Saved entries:
* * * * * * * * *
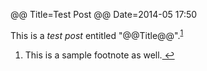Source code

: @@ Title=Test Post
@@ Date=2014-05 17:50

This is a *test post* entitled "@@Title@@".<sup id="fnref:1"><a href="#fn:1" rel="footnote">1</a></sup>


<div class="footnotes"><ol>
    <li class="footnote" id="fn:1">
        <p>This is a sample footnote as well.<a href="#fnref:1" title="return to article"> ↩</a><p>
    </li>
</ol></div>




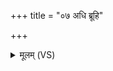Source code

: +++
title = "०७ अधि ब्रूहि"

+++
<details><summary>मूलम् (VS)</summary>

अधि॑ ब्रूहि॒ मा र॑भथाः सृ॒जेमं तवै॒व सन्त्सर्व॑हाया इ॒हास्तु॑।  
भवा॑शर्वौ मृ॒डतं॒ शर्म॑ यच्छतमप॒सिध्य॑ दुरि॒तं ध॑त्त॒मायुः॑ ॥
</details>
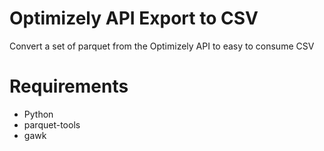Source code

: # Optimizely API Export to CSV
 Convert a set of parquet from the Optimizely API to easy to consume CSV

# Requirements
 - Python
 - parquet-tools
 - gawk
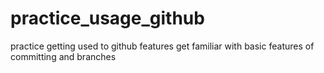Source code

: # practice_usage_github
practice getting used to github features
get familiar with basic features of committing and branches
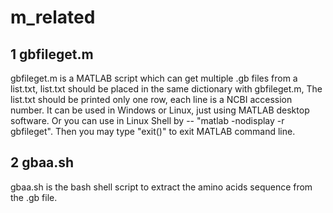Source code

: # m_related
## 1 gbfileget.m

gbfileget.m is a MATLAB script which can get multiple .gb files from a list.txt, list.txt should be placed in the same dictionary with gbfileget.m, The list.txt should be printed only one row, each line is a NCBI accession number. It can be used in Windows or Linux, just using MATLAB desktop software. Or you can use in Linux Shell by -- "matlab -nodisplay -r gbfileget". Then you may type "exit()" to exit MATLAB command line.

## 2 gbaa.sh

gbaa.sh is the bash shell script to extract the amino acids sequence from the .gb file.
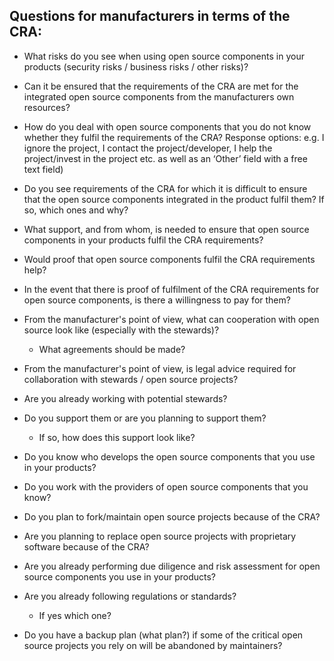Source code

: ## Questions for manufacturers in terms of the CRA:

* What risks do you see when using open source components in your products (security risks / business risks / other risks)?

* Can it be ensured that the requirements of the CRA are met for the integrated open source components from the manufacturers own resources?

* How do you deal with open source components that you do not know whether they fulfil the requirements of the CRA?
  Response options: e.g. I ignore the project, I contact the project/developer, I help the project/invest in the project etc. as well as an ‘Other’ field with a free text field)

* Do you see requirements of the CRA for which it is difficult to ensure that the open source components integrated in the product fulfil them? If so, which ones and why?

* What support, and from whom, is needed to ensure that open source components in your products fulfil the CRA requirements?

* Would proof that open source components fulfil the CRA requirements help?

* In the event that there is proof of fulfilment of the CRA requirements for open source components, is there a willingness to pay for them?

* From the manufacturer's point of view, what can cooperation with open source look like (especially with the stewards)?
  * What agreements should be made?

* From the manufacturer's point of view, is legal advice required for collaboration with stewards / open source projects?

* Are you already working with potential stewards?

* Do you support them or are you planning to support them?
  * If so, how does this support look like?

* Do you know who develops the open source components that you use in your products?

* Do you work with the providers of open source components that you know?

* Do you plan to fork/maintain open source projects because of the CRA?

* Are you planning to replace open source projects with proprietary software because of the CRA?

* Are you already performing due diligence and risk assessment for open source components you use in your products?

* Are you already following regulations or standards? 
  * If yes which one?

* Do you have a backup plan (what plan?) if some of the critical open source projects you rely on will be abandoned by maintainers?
* * * * * * * * *
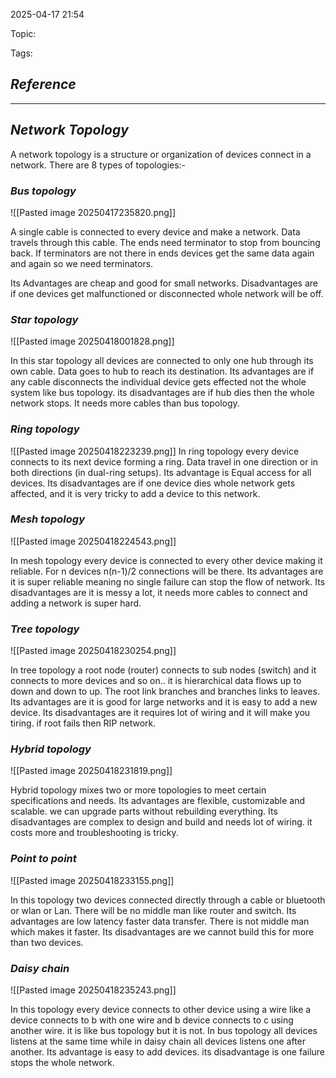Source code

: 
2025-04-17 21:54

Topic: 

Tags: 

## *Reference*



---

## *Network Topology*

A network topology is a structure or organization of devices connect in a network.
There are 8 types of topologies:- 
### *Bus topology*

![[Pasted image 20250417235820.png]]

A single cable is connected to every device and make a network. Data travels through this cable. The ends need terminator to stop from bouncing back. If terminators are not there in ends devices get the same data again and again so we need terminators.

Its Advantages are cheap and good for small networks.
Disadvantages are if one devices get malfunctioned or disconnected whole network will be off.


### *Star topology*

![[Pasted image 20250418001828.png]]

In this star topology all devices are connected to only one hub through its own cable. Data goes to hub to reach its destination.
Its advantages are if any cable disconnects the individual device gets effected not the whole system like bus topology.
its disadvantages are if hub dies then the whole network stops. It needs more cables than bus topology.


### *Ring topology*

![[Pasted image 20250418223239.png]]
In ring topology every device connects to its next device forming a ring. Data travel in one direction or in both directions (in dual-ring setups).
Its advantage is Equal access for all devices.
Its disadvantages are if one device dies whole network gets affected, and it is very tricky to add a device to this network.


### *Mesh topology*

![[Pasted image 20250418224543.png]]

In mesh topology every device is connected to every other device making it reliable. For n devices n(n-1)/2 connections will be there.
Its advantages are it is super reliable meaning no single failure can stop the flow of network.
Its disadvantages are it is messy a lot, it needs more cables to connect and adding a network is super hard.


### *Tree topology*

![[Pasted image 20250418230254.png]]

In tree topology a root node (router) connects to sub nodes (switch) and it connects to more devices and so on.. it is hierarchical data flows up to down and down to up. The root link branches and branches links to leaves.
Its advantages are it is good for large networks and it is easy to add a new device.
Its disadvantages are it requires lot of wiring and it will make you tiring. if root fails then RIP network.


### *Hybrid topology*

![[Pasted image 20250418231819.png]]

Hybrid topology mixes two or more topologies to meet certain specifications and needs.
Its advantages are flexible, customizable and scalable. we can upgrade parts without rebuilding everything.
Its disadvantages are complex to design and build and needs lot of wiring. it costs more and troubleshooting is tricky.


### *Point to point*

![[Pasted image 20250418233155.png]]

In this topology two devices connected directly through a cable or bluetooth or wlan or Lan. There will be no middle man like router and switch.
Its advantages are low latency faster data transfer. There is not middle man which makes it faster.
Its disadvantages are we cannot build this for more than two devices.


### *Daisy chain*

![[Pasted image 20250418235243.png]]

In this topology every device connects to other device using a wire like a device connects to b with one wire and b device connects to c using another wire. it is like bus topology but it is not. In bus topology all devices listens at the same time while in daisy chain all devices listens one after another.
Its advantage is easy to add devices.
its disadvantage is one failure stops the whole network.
* * * * * * * * *
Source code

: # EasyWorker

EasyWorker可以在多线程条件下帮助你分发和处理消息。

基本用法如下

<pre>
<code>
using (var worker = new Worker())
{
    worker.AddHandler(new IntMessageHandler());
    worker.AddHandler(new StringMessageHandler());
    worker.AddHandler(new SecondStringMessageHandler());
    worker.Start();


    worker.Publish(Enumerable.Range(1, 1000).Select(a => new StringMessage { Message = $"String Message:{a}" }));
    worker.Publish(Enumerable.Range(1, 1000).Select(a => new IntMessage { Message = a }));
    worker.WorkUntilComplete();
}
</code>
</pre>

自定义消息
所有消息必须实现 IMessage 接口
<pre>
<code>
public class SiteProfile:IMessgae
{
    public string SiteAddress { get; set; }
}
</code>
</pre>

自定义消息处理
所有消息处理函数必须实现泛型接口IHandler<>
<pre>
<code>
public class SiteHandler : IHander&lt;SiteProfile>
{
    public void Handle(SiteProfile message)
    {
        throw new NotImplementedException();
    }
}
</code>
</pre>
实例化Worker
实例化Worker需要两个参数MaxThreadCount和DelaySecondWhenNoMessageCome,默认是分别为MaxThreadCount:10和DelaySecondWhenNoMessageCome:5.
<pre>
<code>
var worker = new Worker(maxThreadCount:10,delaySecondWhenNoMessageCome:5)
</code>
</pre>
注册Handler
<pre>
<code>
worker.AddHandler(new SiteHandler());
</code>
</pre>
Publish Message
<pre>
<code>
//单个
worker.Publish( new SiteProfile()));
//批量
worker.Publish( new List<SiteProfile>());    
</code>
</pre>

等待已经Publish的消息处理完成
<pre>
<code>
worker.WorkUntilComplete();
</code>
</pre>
* * * * * * * * *
WHAT IS NEEDED: Using the records given above, list every line that includes the word "script".

YOUR RESPONSE:
gbfileget.m is a MATLAB script which can get multiple .gb files from a list.txt, list.txt should be placed in the same dictionary with gbfileget.m, The list.txt should be printed only one row, each line is a NCBI accession number. It can be used in Windows or Linux, just using MATLAB desktop software. Or you can use in Linux Shell by -- "matlab -nodisplay -r gbfileget". Then you may type "exit()" to exit MATLAB command line.
gbaa.sh is the bash shell script to extract the amino acids sequence from the .gb file.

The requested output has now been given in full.